● **Your assignment**
Each line of the records containing "category" is to be copied out and returned.
Records shown START
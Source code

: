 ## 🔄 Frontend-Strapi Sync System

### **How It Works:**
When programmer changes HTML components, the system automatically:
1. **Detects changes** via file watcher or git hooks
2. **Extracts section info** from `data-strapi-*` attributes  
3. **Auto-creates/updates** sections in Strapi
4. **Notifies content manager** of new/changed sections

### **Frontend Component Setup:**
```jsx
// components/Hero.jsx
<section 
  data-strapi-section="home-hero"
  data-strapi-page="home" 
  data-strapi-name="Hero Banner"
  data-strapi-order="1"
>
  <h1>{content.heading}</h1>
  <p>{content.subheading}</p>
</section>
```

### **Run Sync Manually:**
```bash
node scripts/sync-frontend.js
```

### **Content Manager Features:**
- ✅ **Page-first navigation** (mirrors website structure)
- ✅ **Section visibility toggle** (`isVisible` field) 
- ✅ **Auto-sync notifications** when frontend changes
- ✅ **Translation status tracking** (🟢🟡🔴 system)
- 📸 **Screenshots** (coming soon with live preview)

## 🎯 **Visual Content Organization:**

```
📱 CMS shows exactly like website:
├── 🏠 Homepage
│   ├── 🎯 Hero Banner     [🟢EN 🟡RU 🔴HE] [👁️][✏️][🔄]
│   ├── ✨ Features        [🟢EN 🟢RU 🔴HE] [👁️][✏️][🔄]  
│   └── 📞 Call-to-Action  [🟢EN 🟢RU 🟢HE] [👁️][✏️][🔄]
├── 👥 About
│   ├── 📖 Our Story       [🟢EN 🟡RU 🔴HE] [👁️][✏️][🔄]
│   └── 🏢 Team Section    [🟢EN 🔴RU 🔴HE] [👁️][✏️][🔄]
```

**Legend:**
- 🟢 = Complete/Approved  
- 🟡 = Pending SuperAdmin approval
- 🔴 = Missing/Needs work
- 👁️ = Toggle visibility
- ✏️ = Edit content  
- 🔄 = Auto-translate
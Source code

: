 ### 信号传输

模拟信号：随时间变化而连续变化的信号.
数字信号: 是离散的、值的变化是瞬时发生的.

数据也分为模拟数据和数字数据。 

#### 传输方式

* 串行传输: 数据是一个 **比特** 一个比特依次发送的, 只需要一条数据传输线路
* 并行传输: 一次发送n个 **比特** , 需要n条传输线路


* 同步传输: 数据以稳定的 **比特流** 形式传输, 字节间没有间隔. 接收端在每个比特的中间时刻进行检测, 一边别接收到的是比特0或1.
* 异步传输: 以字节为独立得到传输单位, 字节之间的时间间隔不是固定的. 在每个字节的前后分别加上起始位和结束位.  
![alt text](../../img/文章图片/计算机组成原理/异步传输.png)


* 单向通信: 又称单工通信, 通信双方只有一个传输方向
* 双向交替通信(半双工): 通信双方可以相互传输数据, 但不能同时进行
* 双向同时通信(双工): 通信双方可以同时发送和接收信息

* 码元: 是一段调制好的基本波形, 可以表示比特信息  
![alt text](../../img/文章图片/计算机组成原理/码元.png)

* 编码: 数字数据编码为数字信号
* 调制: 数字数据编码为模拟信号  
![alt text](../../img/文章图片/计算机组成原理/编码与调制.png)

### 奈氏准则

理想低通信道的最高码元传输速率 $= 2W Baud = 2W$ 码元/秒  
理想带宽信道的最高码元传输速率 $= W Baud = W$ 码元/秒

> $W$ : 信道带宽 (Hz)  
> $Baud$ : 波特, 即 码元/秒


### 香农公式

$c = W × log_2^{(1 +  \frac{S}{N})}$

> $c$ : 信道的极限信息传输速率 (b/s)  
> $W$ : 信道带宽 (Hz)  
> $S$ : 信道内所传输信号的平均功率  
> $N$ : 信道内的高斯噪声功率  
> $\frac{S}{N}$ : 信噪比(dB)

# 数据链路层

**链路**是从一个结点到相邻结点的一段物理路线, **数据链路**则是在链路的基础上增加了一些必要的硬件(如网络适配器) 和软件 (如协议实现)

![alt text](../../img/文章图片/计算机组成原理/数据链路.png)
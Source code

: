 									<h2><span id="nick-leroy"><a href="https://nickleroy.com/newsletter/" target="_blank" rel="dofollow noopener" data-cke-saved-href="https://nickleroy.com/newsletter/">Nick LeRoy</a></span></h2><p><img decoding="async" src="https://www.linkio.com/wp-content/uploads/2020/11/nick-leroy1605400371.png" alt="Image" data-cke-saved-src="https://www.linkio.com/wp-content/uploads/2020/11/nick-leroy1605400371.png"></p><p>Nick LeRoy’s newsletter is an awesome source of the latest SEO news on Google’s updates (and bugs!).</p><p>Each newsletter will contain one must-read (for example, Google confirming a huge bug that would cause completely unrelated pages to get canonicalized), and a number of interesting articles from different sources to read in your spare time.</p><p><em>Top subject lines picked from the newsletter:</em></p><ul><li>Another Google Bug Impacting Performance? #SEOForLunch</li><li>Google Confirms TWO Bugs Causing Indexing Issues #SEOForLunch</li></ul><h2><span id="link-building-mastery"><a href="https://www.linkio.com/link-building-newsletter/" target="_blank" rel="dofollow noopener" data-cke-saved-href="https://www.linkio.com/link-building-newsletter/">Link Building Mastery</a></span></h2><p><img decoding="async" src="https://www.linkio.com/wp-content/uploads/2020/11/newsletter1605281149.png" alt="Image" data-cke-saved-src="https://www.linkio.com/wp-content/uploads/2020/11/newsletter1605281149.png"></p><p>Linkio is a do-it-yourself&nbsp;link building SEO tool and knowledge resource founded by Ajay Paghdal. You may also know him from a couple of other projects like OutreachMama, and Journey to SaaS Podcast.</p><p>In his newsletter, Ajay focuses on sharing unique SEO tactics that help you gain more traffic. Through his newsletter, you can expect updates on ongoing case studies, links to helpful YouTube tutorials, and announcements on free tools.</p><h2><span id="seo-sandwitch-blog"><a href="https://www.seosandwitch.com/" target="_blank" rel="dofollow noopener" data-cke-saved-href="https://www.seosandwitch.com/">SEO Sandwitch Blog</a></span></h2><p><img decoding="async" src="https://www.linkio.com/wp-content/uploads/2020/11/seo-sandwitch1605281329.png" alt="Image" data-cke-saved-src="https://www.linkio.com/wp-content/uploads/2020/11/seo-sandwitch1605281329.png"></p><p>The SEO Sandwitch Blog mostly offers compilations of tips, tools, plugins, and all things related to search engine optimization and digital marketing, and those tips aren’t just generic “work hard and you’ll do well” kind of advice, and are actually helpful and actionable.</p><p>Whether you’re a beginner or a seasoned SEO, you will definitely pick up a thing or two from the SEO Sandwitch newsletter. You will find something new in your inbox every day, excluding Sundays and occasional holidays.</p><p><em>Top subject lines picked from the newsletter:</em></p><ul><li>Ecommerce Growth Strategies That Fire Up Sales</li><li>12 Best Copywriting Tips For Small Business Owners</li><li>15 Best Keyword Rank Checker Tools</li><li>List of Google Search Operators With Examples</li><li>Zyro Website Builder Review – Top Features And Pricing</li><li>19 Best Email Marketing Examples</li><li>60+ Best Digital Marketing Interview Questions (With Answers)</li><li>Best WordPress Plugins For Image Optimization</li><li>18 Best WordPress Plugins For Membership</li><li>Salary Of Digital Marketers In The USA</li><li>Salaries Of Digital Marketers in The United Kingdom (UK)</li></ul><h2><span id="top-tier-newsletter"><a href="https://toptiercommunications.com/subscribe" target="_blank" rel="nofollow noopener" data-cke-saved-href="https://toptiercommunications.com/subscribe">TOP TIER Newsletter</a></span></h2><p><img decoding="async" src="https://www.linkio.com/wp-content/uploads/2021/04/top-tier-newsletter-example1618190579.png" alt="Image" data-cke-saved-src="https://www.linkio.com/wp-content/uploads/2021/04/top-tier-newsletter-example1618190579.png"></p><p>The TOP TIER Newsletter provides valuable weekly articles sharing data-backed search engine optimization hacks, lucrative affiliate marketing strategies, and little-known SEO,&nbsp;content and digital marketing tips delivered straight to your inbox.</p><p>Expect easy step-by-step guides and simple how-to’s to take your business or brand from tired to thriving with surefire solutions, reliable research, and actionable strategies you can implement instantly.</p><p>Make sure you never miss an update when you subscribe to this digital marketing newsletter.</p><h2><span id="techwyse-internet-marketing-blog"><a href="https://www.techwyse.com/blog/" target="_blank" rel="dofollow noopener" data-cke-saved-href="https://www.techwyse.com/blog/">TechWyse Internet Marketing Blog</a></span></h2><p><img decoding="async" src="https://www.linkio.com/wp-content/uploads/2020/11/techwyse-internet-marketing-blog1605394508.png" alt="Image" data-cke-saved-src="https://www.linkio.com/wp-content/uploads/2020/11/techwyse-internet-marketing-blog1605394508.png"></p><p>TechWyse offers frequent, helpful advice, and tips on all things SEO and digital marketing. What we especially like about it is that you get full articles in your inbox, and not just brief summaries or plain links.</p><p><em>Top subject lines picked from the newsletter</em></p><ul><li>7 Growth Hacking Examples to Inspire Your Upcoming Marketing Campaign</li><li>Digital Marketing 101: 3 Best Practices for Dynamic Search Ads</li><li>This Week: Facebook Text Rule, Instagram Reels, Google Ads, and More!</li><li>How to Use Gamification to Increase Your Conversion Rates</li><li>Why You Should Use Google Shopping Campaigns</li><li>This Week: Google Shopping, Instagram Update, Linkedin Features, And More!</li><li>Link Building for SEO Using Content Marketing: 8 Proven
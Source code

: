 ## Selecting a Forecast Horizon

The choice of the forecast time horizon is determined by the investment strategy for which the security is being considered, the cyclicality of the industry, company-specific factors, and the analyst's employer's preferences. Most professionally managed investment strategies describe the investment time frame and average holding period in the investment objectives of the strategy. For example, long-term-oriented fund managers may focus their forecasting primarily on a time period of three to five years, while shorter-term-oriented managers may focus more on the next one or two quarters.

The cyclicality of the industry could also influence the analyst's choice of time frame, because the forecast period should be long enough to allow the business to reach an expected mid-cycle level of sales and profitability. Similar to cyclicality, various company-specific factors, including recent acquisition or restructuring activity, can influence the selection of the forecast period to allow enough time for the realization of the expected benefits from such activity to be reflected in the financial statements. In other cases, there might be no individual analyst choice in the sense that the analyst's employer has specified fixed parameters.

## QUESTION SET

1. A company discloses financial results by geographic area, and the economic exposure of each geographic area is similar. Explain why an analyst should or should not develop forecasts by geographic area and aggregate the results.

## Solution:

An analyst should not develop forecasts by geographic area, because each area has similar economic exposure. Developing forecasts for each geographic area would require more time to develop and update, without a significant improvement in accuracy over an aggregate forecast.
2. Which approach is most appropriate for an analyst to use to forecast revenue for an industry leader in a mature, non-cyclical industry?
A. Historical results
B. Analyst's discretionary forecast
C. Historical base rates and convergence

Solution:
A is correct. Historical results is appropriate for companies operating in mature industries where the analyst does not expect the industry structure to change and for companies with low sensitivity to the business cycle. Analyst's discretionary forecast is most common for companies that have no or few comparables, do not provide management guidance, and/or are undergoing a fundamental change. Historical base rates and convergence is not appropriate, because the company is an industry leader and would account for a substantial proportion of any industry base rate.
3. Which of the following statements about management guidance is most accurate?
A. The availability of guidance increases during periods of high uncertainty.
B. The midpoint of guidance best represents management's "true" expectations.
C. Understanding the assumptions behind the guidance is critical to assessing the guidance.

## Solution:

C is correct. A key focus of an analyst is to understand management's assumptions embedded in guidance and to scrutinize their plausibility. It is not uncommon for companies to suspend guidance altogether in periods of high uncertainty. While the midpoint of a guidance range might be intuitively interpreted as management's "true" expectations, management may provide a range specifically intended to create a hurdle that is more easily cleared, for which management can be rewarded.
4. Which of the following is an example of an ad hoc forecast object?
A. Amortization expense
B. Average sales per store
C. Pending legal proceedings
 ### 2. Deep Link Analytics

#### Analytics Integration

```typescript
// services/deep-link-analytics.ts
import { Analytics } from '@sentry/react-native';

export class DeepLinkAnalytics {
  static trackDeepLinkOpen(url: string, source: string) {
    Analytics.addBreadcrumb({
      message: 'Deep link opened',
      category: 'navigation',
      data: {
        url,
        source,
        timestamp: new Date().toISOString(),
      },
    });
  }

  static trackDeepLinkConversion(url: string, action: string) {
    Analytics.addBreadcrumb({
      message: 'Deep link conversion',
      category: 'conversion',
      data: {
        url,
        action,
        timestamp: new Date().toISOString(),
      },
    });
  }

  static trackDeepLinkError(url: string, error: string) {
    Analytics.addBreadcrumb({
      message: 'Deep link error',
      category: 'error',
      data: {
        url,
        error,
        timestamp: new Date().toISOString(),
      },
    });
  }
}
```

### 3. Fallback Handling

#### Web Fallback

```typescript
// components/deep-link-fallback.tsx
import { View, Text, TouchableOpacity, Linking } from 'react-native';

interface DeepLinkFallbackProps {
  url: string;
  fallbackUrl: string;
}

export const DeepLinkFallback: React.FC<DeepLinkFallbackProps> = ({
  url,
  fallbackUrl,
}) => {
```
Records shown END
● **Answer**
      category: 'navigation',
      category: 'conversion',
      category: 'error',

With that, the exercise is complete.